Alinco was the first main stream amateur radio vendor to offer a DMR radio way back in 2016 with its DJ-MD40 UHF only radio. Less than two years later, they came to market with the dual band DJ-MD5TGP which included a GPS and was roughly based on the same reference design as the popular Anytone D878UV. Main stream being defined as Alinco often being included alongside Icom, Kenwood and Yaesu.
With many other radios such as the TYT MD-UV380, Radioddity GD-77, Baofeng DM-1801 and Ailunce HD1 offering dual band spectrum coverage at various price and feature differences, it looks like Alinco is about to offer its second generation version of its 2018 released "MD5" radio for short and it will offer a few things not found elsewhere, including a third band for some markets!

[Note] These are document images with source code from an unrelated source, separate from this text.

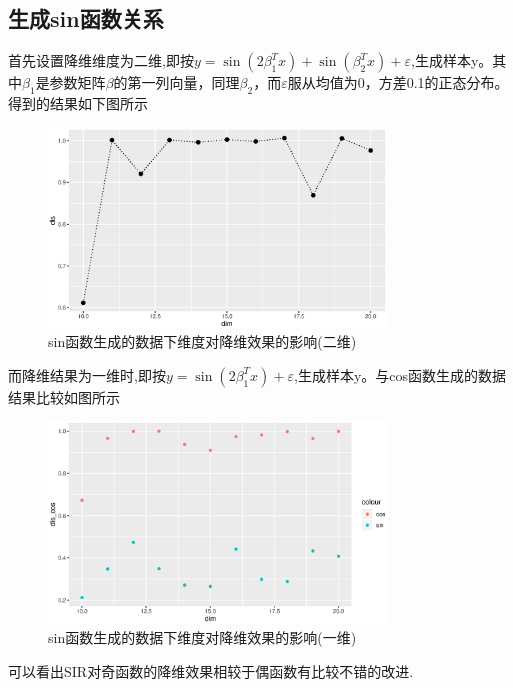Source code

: \subsection{生成sin函数关系}

首先设置降维维度为二维,即按$y=\sin(2\beta_1^Tx)+\sin(\beta_2^Tx)+\varepsilon$,生成样本y。其中$\beta_1$是参数矩阵$\beta$的第一列向量，同理$\beta_2$，而$\varepsilon$服从均值为0，方差0.1的正态分布。得到的结果如下图所示
    \begin{figure}[H]
        \centering
        \includegraphics[width=0.8\textwidth]{image/sin_sir.eps}
        \caption{sin函数生成的数据下维度对降维效果的影响(二维)}
    \end{figure}

而降维结果为一维时,即按$y=\sin(2\beta_1^Tx)+\varepsilon$,生成样本y。与cos函数生成的数据结果比较如图所示
\begin{figure}[H]
    \centering
    \includegraphics[width=0.8\textwidth]{image/compare_sir.eps}
    \caption{sin函数生成的数据下维度对降维效果的影响(一维)}
\end{figure}
可以看出SIR对奇函数的降维效果相较于偶函数有比较不错的改进.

This now further cements that Alinco is only going to focus on DMR for the amateur market, Kenwood and Icom on D-Star and Yaesu on Fusion for the time being until hopefully the HVDN backed M17 project and its TR-9 open source radio finds a manufacturing partner in China or maybe with one of the main stream vendors to stop fragmentation with so many competing digital modes.
How many MD5 are there?
There has always been some confusion while looking at discussion boards on Facebook as to how many different MD5 radios are there and the answer has always been two.

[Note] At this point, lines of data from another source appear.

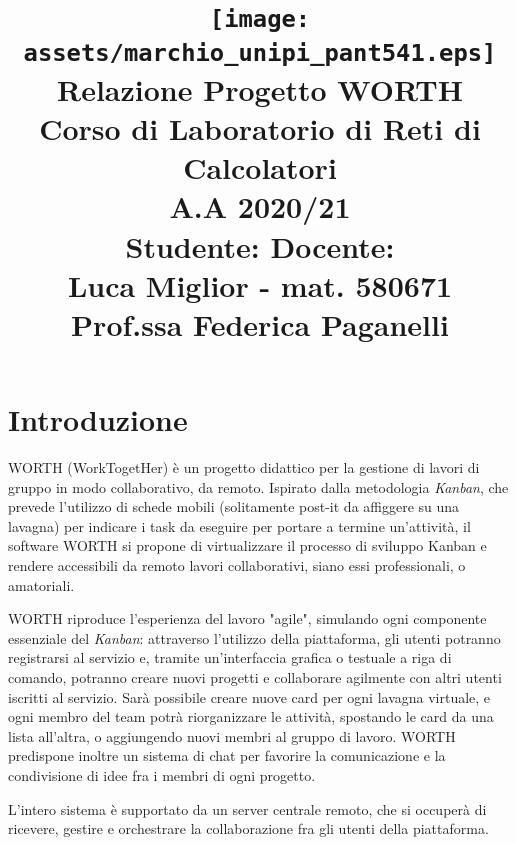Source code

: \documentclass{article}
\title{
    \texttt{[image: assets/marchio\_unipi\_pant541.eps]}\\[1cm]
    Relazione Progetto WORTH \\[1ex]
    \large{Corso di Laboratorio di Reti di Calcolatori\\[1ex] A.A 2020/21}\\[1.5cm]
    \noindent \textbf{Studente:} \hfill \textbf{Docente:}\\
    \noindent Luca Miglior - mat. 580671 \hfill Prof.ssa Federica Paganelli
}
\date{}
\begin{document}
\maketitle

\tableofcontents{}
\newpage


\section{Introduzione}
WORTH (WorkTogetHer) è un progetto didattico per la gestione di lavori di gruppo in modo collaborativo, da remoto. Ispirato dalla metodologia \emph{Kanban}, che prevede l'utilizzo di schede mobili (solitamente post-it da affiggere su una lavagna) per indicare i task da eseguire per portare a termine un'attività, il software WORTH si propone di virtualizzare il processo di sviluppo Kanban e rendere accessibili da remoto lavori collaborativi, siano essi professionali, o amatoriali.

WORTH riproduce l'esperienza del lavoro "agile", simulando ogni componente essenziale del \emph{Kanban}: attraverso l'utilizzo della piattaforma, gli utenti potranno registrarsi al servizio e, tramite un'interfaccia grafica o testuale a riga di comando, potranno creare nuovi progetti e collaborare agilmente con altri utenti iscritti al servizio. Sarà possibile creare nuove card per ogni lavagna virtuale, e ogni membro del team potrà riorganizzare le attività, spostando le card da una lista all'altra, o aggiungendo nuovi membri al gruppo di lavoro. WORTH predispone inoltre un sistema di chat per favorire la comunicazione e la condivisione di idee fra i membri di ogni progetto.

L'intero sistema è supportato da un server centrale remoto, che si occuperà di ricevere, gestire e orchestrare la collaborazione fra gli utenti della piattaforma.
\end{document}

The DJ-MD5TGP has been the more expensive version and included a GPS. The slightly lower cost DJ-MD5T is identical, but does not have the GPS and typically sells for $20 less. Both versions are covered under the FCC ID of PH3DJ-MD5. The earlier DJ-MD40 can be found under FCC ID PH3DJ-MD5.
The new, but not yet FCC certified Alinco DJ-MD5XT is going to likely require its own FCC ID as early documentation shows that this will be the first true tri-band DMR radio which will cover the 2m, 70cm and 1.25m amateur radio bands, plus extended receive above and below the VHF and UHF bands as usual.
Looking in the just released computer programming software available on the Remtronix website, it clearly shows an option under MHF for 220 to 225 MHz.
Hackers are already salivating....
When it was discovered that certain band combinations would allow reception and transmission above 480 MHz just like in the Anytone D878UV and BTECH 6X2, Alinco was quick to issue new firmware to prevent this, but was easily bypassed with a 3rd party software tool to enable 480 to 520 MHz coverage.
These extra frequencies are sought after in countries like Australia where there are UHF CB channels and in the United States where first responders such as New York City Police and Fire user channels above 480 MHz.
Without spending time attempting to get an Alinco MD-5TGP with or without the patched 1.13c or 1.10 firmware to work with the CPS 1.09a meant for the new Alinco DJ-MD5XT, it would likely appear that the new Alinco DJ-MDXT due to having a band option meant for 1.25m should suggest there is different hardware inside that will offer safe operation of the 220 MHz band.
While many radios mentioned in this article can be "hacked" to give the impression they will work on the 1.25 band, it is not suggested to transmit as it will ruin the RF power amplifier and filtering in the radio since it is not designed for that spectrum. Hopefully the Alinco DJ-MD5XT will support this great and underutilized band available only in the United States and few other countries globally.